Unified “realtime” APIs collapse some boundaries by accepting audio tokens directly, but the same logical stages exist — only the wire format changes.
Voice activity detection and end-of-turn detection
VAD: what counts as speech?
Classical WebRTC VAD is fast but brittle on coughs, hold music, and overlapping background talk. Neural VAD models (Silero, proprietary telephony classifiers) trade a few milliseconds for fewer false starts. Production systems tune hangover (keep recording N ms after energy drops) and pre-roll (buffer audio before VAD fires) to avoid clipping word onsets.
End-of-turn: harder than VAD
Silence alone is a weak signal. “I need to schedule…” followed by two seconds of thought is not end-of-turn; “Yes.” followed by 400 ms often is. Modern pipelines combine:
- Silence duration thresholds — adaptive by utterance length.
- Partial ASR stability — if the last tokens stop changing, EOT confidence rises.
- Prosody / punctuation predictors — small classifiers trained on labeled call-center data.
- LLM “is the user done?” probes — expensive; use only on long ambiguities.
Harbor's first bot waited for 1.2 s of silence after every VAD segment — fine for IVR menus, lethal for natural speech. The refactor used 300–600 ms adaptive thresholds plus partial-transcript stability, cutting false EOT by 41%.
Streaming ASR and partial transcripts
Batch ASR (upload whole utterance, receive final transcript) is simpler but forces the LLM to wait. Streaming ASR emits token hypotheses every 100–300 ms. The dialog manager can:
- Display captions for accessibility.
- Start LLM context assembly before EOT fires.
- Pre-fetch tool arguments when intent is obvious (“cancel my appointment on…”).

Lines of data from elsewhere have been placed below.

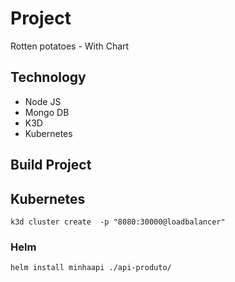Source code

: # Project
Rotten potatoes - With Chart

## Technology
* Node JS
* Mongo DB
* K3D
* Kubernetes

## Build Project

## Kubernetes
```
k3d cluster create  -p "8080:30000@loadbalancer"
```
### Helm
```
helm install minhaapi ./api-produto/
```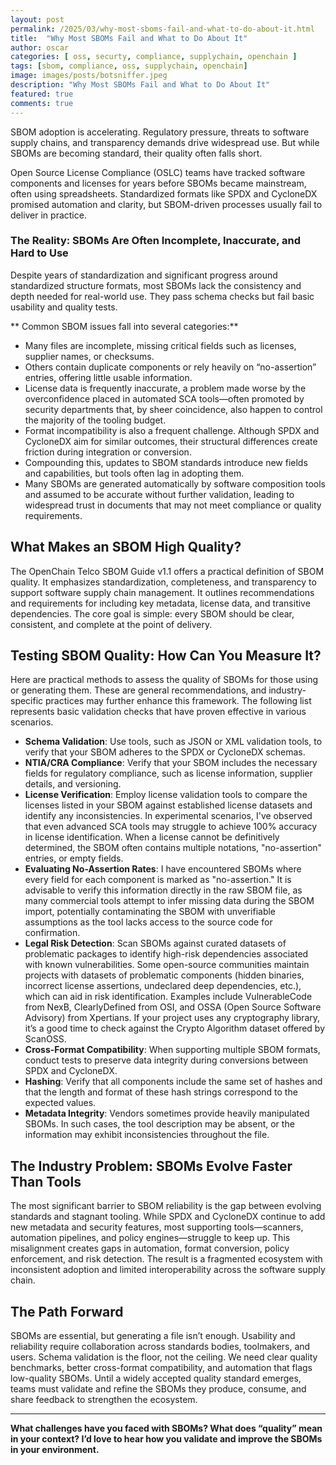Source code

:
 ```yaml
---
layout: post
permalink: /2025/03/why-most-sboms-fail-and-what-to-do-about-it.html
title:  "Why Most SBOMs Fail and What to Do About It"
author: oscar
categories: [ oss, securty, compliance, supplychain, openchain ]
tags: [sbom, compliance, oss, supplychain, openchain]
image: images/posts/botsniffer.jpeg
description: "Why Most SBOMs Fail and What to Do About It"
featured: true
comments: true
---
```


SBOM adoption is accelerating. Regulatory pressure, threats to software supply chains, and transparency demands drive widespread use. But while SBOMs are becoming standard, their quality often falls short.

Open Source License Compliance (OSLC) teams have tracked software components and licenses for years before SBOMs became mainstream, often using spreadsheets. Standardized formats like SPDX and CycloneDX promised automation and clarity, but SBOM-driven processes usually fail to deliver in practice.


### The Reality: SBOMs Are Often Incomplete, Inaccurate, and Hard to Use


Despite years of standardization and significant progress around standardized structure formats, most SBOMs lack the consistency and depth needed for real-world use. They pass schema checks but fail basic usability and quality tests.

** Common SBOM issues fall into several categories:**

- Many files are incomplete, missing critical fields such as licenses, supplier names, or checksums.
- Others contain duplicate components or rely heavily on “no-assertion” entries, offering little usable information.
- License data is frequently inaccurate, a problem made worse by the overconfidence placed in automated SCA tools—often promoted by security departments that, by sheer coincidence, also happen to control the majority of the tooling budget.
- Format incompatibility is also a frequent challenge. Although SPDX and CycloneDX aim for similar outcomes, their structural differences create friction during integration or conversion.
- Compounding this, updates to SBOM standards introduce new fields and capabilities, but tools often lag in adopting them.
- Many SBOMs are generated automatically by software composition tools and assumed to be accurate without further validation, leading to widespread trust in documents that may not meet compliance or quality requirements.

## What Makes an SBOM High Quality?

The OpenChain Telco SBOM Guide v1.1 offers a practical definition of SBOM quality. It emphasizes standardization, completeness, and transparency to support software supply chain management. It outlines recommendations and requirements for including key metadata, license data, and transitive dependencies. The core goal is simple: every SBOM should be clear, consistent, and complete at the point of delivery.

## Testing SBOM Quality: How Can You Measure It?

Here are practical methods to assess the quality of SBOMs for those using or generating them. These are general recommendations, and industry-specific practices may further enhance this framework. The following list represents basic validation checks that have proven effective in various scenarios.

- **Schema Validation**: Use tools, such as JSON or XML validation tools, to verify that your SBOM adheres to the SPDX or CycloneDX schemas.
- **NTIA/CRA Compliance**: Verify that your SBOM includes the necessary fields for regulatory compliance, such as license information, supplier details, and versioning.
- **License Verification**: Employ license validation tools to compare the licenses listed in your SBOM against established license datasets and identify any inconsistencies. In experimental scenarios, I've observed that even advanced SCA tools may struggle to achieve 100% accuracy in license identification. When a license cannot be definitively determined, the SBOM often contains multiple notations, "no-assertion" entries, or empty fields.
- **Evaluating No-Assertion Rates**: I have encountered SBOMs where every field for each component is marked as "no-assertion." It is advisable to verify this information directly in the raw SBOM file, as many commercial tools attempt to infer missing data during the SBOM import, potentially contaminating the SBOM with unverifiable assumptions as the tool lacks access to the source code for confirmation.
- **Legal Risk Detection**: Scan SBOMs against curated datasets of problematic packages to identify high-risk dependencies associated with known vulnerabilities. Some open-source communities maintain projects with datasets of problematic components (hidden binaries, incorrect license assertions, undeclared deep dependencies, etc.), which can aid in risk identification. Examples include VulnerableCode from NexB, ClearlyDefined from OSI, and OSSA (Open Source Software Advisory) from Xpertians. If your project uses any cryptography library, it’s a good time to check against the Crypto Algorithm dataset offered by ScanOSS.
- **Cross-Format Compatibility**: When supporting multiple SBOM formats, conduct tests to preserve data integrity during conversions between SPDX and CycloneDX.
- **Hashing**: Verify that all components include the same set of hashes and that the length and format of these hash strings correspond to the expected values.
- **Metadata Integrity**: Vendors sometimes provide heavily manipulated SBOMs. In such cases, the tool description may be absent, or the information may exhibit inconsistencies throughout the file.

## The Industry Problem: SBOMs Evolve Faster Than Tools

The most significant barrier to SBOM reliability is the gap between evolving standards and stagnant tooling. While SPDX and CycloneDX continue to add new metadata and security features, most supporting tools—scanners, automation pipelines, and policy engines—struggle to keep up. This misalignment creates gaps in automation, format conversion, policy enforcement, and risk detection. The result is a fragmented ecosystem with inconsistent adoption and limited interoperability across the software supply chain.

## The Path Forward

SBOMs are essential, but generating a file isn’t enough. Usability and reliability require collaboration across standards bodies, toolmakers, and users. Schema validation is the floor, not the ceiling. We need clear quality benchmarks, better cross-format compatibility, and automation that flags low-quality SBOMs. Until a widely accepted quality standard emerges, teams must validate and refine the SBOMs they produce, consume, and share feedback to strengthen the ecosystem.

---

**What challenges have you faced with SBOMs? What does “quality” mean in your context? I’d love to hear how you validate and improve the SBOMs in your environment.**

Word error rate (WER) on partials is worse than finals — do not commit irreversible tool calls on unstable text. Harbor staged tools: read-only lookups on partials, writes only after EOT confirmation. See speech recognition for CTC, RNN-T, and Whisper-style encoder-decoder trade-offs.
Domain adaptation
Medical, legal, and product-name vocabularies crush generic ASR. Custom vocabularies, shallow fusion with n-gram language models, or fine-tuned adapters routinely cut WER 30–50% on domain terms — often more impactful than upgrading the LLM.
LLM orchestration for voice
Text chat tolerates 3 s to first token; voice does not. Strategies:
- First-sentence mode — generate a short acknowledgment (“Got it, checking your chart”) while tools run.

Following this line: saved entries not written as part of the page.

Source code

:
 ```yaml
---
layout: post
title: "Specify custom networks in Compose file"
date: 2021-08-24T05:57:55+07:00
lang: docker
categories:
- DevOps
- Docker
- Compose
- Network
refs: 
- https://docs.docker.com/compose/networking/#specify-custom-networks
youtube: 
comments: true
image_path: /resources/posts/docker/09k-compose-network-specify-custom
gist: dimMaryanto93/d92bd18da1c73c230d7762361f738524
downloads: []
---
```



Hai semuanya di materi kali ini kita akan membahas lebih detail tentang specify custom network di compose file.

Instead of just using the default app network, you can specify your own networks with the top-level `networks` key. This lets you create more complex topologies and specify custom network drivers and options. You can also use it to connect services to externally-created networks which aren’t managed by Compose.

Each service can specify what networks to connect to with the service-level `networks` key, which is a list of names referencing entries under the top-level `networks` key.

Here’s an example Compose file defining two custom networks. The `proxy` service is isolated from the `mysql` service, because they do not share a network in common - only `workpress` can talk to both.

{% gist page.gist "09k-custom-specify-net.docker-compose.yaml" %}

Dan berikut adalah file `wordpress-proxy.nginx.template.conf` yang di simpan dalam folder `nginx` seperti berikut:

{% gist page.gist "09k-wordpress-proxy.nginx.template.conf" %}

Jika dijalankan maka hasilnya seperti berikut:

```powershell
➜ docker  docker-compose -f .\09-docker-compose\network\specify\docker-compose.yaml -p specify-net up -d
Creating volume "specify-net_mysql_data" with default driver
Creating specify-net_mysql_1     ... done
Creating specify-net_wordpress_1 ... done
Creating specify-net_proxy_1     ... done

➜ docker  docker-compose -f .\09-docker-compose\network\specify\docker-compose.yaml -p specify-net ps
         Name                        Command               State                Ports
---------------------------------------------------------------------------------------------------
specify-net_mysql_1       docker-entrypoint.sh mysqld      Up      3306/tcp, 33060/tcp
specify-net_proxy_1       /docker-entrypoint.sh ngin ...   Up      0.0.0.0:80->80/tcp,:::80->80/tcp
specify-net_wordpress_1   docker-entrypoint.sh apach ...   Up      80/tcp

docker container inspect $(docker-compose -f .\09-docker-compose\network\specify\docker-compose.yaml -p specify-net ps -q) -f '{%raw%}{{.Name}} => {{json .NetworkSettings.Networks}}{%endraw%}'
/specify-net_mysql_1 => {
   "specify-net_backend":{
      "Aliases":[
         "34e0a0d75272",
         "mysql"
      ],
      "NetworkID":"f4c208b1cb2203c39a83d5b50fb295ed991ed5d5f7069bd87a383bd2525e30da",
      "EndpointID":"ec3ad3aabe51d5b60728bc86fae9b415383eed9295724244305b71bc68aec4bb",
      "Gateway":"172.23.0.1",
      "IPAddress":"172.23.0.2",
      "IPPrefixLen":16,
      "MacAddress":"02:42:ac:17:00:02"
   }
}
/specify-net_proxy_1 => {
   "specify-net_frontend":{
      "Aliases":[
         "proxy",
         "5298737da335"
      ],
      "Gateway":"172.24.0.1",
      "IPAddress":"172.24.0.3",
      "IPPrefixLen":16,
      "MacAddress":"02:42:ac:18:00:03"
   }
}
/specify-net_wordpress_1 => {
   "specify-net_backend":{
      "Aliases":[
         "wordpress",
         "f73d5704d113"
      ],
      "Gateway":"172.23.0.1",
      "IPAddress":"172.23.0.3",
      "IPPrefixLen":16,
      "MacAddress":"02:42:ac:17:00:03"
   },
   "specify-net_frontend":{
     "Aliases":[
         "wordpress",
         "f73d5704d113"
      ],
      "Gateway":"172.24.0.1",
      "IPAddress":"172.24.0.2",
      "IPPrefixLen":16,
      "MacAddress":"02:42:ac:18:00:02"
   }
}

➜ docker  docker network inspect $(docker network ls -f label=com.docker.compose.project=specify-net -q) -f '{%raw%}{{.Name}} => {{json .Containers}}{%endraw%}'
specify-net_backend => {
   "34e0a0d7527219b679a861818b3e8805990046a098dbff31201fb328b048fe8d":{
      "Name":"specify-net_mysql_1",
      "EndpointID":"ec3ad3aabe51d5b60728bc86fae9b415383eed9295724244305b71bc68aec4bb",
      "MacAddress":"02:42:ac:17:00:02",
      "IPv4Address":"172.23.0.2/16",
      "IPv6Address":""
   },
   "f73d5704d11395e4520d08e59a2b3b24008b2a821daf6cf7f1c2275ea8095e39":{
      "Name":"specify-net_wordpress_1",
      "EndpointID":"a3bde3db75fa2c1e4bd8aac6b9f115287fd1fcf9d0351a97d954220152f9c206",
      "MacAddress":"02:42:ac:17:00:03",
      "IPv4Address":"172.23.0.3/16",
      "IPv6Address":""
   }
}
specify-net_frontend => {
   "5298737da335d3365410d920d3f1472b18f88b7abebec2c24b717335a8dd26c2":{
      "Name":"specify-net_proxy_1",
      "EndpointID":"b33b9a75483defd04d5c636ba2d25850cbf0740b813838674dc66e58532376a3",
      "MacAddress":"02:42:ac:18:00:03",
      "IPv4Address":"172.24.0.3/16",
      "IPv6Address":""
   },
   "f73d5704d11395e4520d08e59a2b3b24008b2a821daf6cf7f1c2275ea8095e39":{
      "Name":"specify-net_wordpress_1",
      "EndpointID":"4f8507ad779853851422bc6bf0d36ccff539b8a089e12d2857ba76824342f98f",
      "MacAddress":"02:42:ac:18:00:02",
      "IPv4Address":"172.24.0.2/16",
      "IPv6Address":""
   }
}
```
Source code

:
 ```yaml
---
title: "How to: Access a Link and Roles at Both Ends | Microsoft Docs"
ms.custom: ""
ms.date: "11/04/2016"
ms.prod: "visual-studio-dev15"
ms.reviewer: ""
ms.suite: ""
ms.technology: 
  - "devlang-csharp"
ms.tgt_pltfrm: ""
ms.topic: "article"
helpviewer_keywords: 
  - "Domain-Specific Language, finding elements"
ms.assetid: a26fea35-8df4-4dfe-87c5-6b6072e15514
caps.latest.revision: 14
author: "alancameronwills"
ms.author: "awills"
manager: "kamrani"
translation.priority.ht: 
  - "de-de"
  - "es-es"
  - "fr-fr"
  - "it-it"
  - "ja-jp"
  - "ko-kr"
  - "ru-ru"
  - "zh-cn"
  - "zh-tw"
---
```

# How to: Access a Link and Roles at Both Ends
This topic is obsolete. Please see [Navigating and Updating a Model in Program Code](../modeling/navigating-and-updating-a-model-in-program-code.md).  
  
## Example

- Parallel tool fan-out — schedule lookups during user speech when intent classifiers fire early.
- Smaller dialog model — route complex reasoning to a background tier; voice layer stays sub-200 ms TTFT.
- Structured prompts — cap reply length; spoken answers above ~25 words feel like lectures.
Tool latency dominates many flows. A voice agent that calls five sequential APIs will feel broken regardless of ASR speed. Harbor parallelized eligibility + slot search and moved insurance verification to async SMS follow-up, saving 1.1 s per turn. For agent loops with branching tools, see ReAct agent loops — but cap max steps per voice turn.
Streaming TTS, prosody, and barge-in
TTS latency is often the hidden bottleneck. Sentence-chunked synthesis starts playback while later clauses still render. SSML pause tags and comma boundaries become chunk split points. Neural vocoders add 50–150 ms per chunk; cloud APIs hide this behind websockets.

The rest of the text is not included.